Next, the surface properties of the oxide film of the present embodiment will be described. The oxide film according to this embodiment preferably has a surface shape represented by the following (1) to (3).

(1) The arithmetic mean roughness Ra of the roughness curve obtained by applying the cutoff values of λs = 2.5 μm and λc = 0.08 mm shall be in the range of 0.20 to 7.0 μm.
(2) The difference (R _ZJIS- Rc) between the ten-point average roughness R _{ZJIS of the} above-mentioned roughness curve and the average height Rc of the contour curve element is 0.5 μm or more.
(3) The root mean square slope RΔq measured under the conditions of λs = 0 μm and λc = 0 mm is 20 ° or less with respect to a region satisfying 0.8 times or more of the maximum mountain height Rp of the above roughness curve. thing.

(1) Arithmetic mean roughness Ra is 0.25 to 7.0 μm
The oxide film of the present embodiment preferably has an arithmetic average roughness Ra in the range of 0.20 to 7.0 μm. If the arithmetic mean roughness Ra is less than 0.20 μm, the difference between R _ZJIS and Rc (R _ZJIS −Rc) cannot be 0.5 μm or more. Further, if the arithmetic average roughness Ra exceeds 7.0 μm, it may become a starting point of cracking due to bending deformation, which is not preferable. The arithmetic mean roughness Ra of the present embodiment is the arithmetic mean roughness Ra defined in JIS B 0601 (2001), and is the average of the absolute values of the total coordinate values Z (x) in the reference length. is there. The arithmetic mean roughness Ra may be 0.25 to 4.0 μm, 0.25 to 3.0 μm, or 0.25 to 1.0 μm.

The roughness curve, which is the basis for calculating the arithmetic average roughness Ra, is obtained by applying a low-frequency filter with a cutoff value of λc = 0.08 mm to the measured cross-sectional curve of the oxide film, and further this step.
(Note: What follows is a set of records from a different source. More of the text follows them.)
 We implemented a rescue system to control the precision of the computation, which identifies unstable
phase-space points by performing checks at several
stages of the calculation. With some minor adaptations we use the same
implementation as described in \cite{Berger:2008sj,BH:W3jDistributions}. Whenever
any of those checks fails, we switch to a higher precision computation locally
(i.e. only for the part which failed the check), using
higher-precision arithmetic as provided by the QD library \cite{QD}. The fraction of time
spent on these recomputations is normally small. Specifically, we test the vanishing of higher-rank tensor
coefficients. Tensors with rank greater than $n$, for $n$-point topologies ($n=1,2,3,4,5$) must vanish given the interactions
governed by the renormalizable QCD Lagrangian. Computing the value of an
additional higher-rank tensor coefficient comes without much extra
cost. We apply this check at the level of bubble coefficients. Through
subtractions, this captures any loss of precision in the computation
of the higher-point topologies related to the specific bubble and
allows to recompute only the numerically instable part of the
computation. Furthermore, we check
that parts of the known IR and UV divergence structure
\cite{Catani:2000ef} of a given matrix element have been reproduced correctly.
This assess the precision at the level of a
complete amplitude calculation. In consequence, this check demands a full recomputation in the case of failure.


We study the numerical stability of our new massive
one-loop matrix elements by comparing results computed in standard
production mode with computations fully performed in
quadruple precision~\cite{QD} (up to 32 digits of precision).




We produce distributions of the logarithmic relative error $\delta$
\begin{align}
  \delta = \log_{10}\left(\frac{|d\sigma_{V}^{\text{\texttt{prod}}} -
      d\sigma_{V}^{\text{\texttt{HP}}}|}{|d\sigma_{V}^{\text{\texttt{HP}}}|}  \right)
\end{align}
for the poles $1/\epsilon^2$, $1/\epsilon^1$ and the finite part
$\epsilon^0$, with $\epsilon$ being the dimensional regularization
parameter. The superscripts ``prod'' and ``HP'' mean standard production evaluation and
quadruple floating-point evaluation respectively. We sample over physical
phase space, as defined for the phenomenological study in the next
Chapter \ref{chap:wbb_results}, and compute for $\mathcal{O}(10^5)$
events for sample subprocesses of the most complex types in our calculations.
The roughness curve is obtained by applying a high frequency filter having a cutoff value of λs = 2.5 μm to the surface curve. The reference length of the roughness curve is a length equal to the cutoff value λc, that is, 0.08 mm.

(2) (R _ZJIS- Rc) is 0.5 μm or more The oxide film of the present embodiment has a difference (R _ZJIS- Rc) between the ten-point average roughness R _{ZJIS of the} roughness curve and the average height Rc of the contour curve element. ) Is preferably 0.5 μm or more. The surface of the oxide film has fine irregularities, and there are many convex portions and many concave portions. By sparsely forming relatively high protrusions (peaks) on the surface of the oxide film, the present inventors always contact the high peaks even if the mold slides on the surface of the oxide film during press molding. It was found that the true contact surface is formed by doing so, and the dynamic friction coefficient can be reduced by making it difficult to form the true contact surface in other places. The present inventor has decided to adopt (R _ZJIS- Rc) as an index indicating that relatively high protrusions (mountains) are sparsely formed on the surface of the oxide film.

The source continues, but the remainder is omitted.